(1.) These two civil miscellaneous second appeals arise out of an order in execution passed by the learned Subordinate Judge of Dindigul confirming the order passed by the learned District Munsiff of Dindigul in E.P. No. 56 of 1944 in O.S. No. 245 of 1942 on the file of that Court. The appellant in C.M.S.A. No. 88 of 1946 filed O.S. No, 245 of 1942 against her step-Son who is the appellant in C.M.S.A. No. 33 of 1946 and her co-widow for several reliefs to which no detailed reference need be made. The suit was referred to the arbitration of certain arbitrators who gave an award and a decree was passed in the suit in terms of that award. The material portions of the decree for the purpose of these second appeals may be shortly referred to. After reciting that the suit was referred to certain arbitrators and that they gave their award, the decree proceeds to state, " that this Court doth in pursuance of Ex. D-1 (award) order and decree as follows....Clause (1) of the decree provides for the payment by the defendant to the plaintiff of Rs. 420 towards past maintenance till September, 1942. Clauses 2 and 3 provide for the payment of future maintenance at Rs. 15 per mensem from October, 1942. Clauses 4 and 5 deal with costs, while Clause 6 states that " time for payment of the amount decreed to the plaintiff in Clauses 1 and 2 is one month." The terms of the award are then set out. It is sufficient to refer to paragraph 5 which inter alia provides that " From out of the aforesaid arrears of maintenance, the plaintiff should get a reconveyance in her favour in respect of the garden whereof she has executed a sale deed."
(2.) In the execution petition out of which these appeals have arisen the plaintiff decree-holder sought to recover the amount of Rs. 420 which was mentioned in the decree as past maintenance till September, 1942, as also the amount of maintenance which accrued subsequently. On behalf of the first defendant judgment-debtor it was contended that she could claim payment of neither amount because she had not first obtained a reconveyance of the garden as provided for in paragraph 5 of the award. The learned District Munsiff held that so far as the payment of maintenance for the period subsequent to September, 1942, is concerned, it is an obligation which is quite independent of the obtaining of a reconveyance in accordance with paragraph 5 of the award. In respect, however, of the claim of the plaintiff-decree-holder for recovery of Rs. 420 the learned District Munsiff held that the decree-holder is under the terms of the award bound to apply the said amount so far as it is necessary for obtaining the reconveyance of the garden, and that she could not ask for the payment of that amount to her without any condition particularly when she did not even make an offer in her execution petition that she was prepared to apply the amount in the manner provided for in the award. The learned Subordinate Judge of Dindigul agreed with the learned District Munsiff on both the aspects.

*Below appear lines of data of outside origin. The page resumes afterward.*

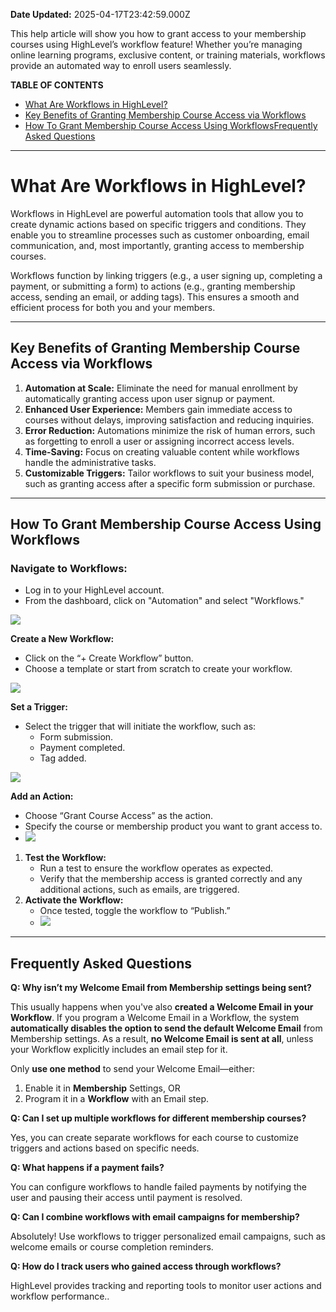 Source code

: **Date Updated:** 2025-04-17T23:42:59.000Z

This help article will show you how to grant access to your membership courses using HighLevel’s workflow feature! Whether you’re managing online learning programs, exclusive content, or training materials, workflows provide an automated way to enroll users seamlessly.

  
**TABLE OF CONTENTS**

* [What Are Workflows in HighLevel?](#What-Are-Workflows-in-HighLevel?)[](#Key-Benefits-of-Granting-Membership-Course-Access-via-Workflows)
* [Key Benefits of Granting Membership Course Access via Workflows](#Key-Benefits-of-Granting-Membership-Course-Access-via-Workflows)[](#How-To-Grant-Membership-Course-Access-Using-Workflows)
* [How To Grant Membership Course Access Using Workflows](#How-To-Grant-Membership-Course-Access-Using-Workflows)[Frequently Asked Questions](#Frequently-Asked-Questions)

---

# **What Are Workflows in HighLevel?**

  
Workflows in HighLevel are powerful automation tools that allow you to create dynamic actions based on specific triggers and conditions. They enable you to streamline processes such as customer onboarding, email communication, and, most importantly, granting access to membership courses.

  
Workflows function by linking triggers (e.g., a user signing up, completing a payment, or submitting a form) to actions (e.g., granting membership access, sending an email, or adding tags). This ensures a smooth and efficient process for both you and your members.

---

## **Key Benefits of Granting Membership Course Access via Workflows**

  
1. **Automation at Scale:** Eliminate the need for manual enrollment by automatically granting access upon user signup or payment.
2. **Enhanced User Experience:** Members gain immediate access to courses without delays, improving satisfaction and reducing inquiries.
3. **Error Reduction:** Automations minimize the risk of human errors, such as forgetting to enroll a user or assigning incorrect access levels.
4. **Time-Saving:** Focus on creating valuable content while workflows handle the administrative tasks.
5. **Customizable Triggers:** Tailor workflows to suit your business model, such as granting access after a specific form submission or purchase.

---

## **How To Grant Membership Course Access Using Workflows**

  
### **Navigate to Workflows:**

* Log in to your HighLevel account.
* From the dashboard, click on "Automation" and select "Workflows."

  
![](https://s3.amazonaws.com/cdn.freshdesk.com/data/helpdesk/attachments/production/155039758370/original/z0HJ6idTGNdg29TLHW_n-4Pl6ilmWO0ssQ.png?1736793539)

  
**Create a New Workflow:**

* Click on the “+ Create Workflow” button.
* Choose a template or start from scratch to create your workflow.  
    
![](https://s3.amazonaws.com/cdn.freshdesk.com/data/helpdesk/attachments/production/155039758517/original/MUf_db5ZS2VHrjZ7NPjsqpMERMuWcfk6_Q.gif?1736793779)

  
**Set a Trigger:**

* Select the trigger that will initiate the workflow, such as:  
   * Form submission.  
   * Payment completed.  
   * Tag added.

  
![](https://s3.amazonaws.com/cdn.freshdesk.com/data/helpdesk/attachments/production/155039758755/original/t4CPad8-f90B6OxrSXPHNrTMNqk9H1Pjig.png?1736794164)

  
**Add an Action:**

* Choose “Grant Course Access” as the action.
* Specify the course or membership product you want to grant access to.
* ![](https://s3.amazonaws.com/cdn.freshdesk.com/data/helpdesk/attachments/production/155039826595/original/zHnoIBerokKhP_Rm_jLUGShKOsQ3pgowYw.gif?1736874368)
1. **Test the Workflow:**  
   * Run a test to ensure the workflow operates as expected.  
   * Verify that the membership access is granted correctly and any additional actions, such as emails, are triggered.
2. **Activate the Workflow:**  
   * Once tested, toggle the workflow to “Publish.”  
   * ![](https://s3.amazonaws.com/cdn.freshdesk.com/data/helpdesk/attachments/production/155039826785/original/7vj1wmm1ZvKr38YLKc5uIZRvkd821pLN_g.gif?1736874619)

---

## **Frequently Asked Questions**

  
**Q: Why isn’t my Welcome Email from Membership settings being sent?**

This usually happens when you've also **created a Welcome Email in your Workflow**. If you program a Welcome Email in a Workflow, the system **automatically disables the option to send the default Welcome Email** from Membership settings. As a result, **no Welcome Email is sent at all**, unless your Workflow explicitly includes an email step for it.

  
Only **use one method** to send your Welcome Email—either:

  
1. Enable it in **Membership** Settings, OR
2. Program it in a **Workflow** with an Email step.

  
**Q: Can I set up multiple workflows for different membership courses?**

Yes, you can create separate workflows for each course to customize triggers and actions based on specific needs.

  
**Q: What happens if a payment fails?**

You can configure workflows to handle failed payments by notifying the user and pausing their access until payment is resolved.

  
**Q: Can I combine workflows with email campaigns for membership?**

Absolutely! Use workflows to trigger personalized email campaigns, such as welcome emails or course completion reminders.

  
**Q: How do I track users who gained access through workflows?**

HighLevel provides tracking and reporting tools to monitor user actions and workflow performance..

(3.) C.M.S.A. No. 33 of 1946 is filed by the first defendant and his contention is that he is not bound to pay the maintenance which accrued subsequent to September, 1942, because admittedly the plaintiff did not obtain the reconveyance of the garden, I do not see how such a reconveyance can be regarded as a condition precedent to the obligation on the part of the first defendant to pay maintenance for the period subsequent to September, 1942. The Courts below were right in construing the obligation as to the payment of maintenance for that period as an independent obligation altogether unconnected with the obtaining of a reconveyance of the garden. C. M. S. A. No. 33 of 1946 is dismissed with costs.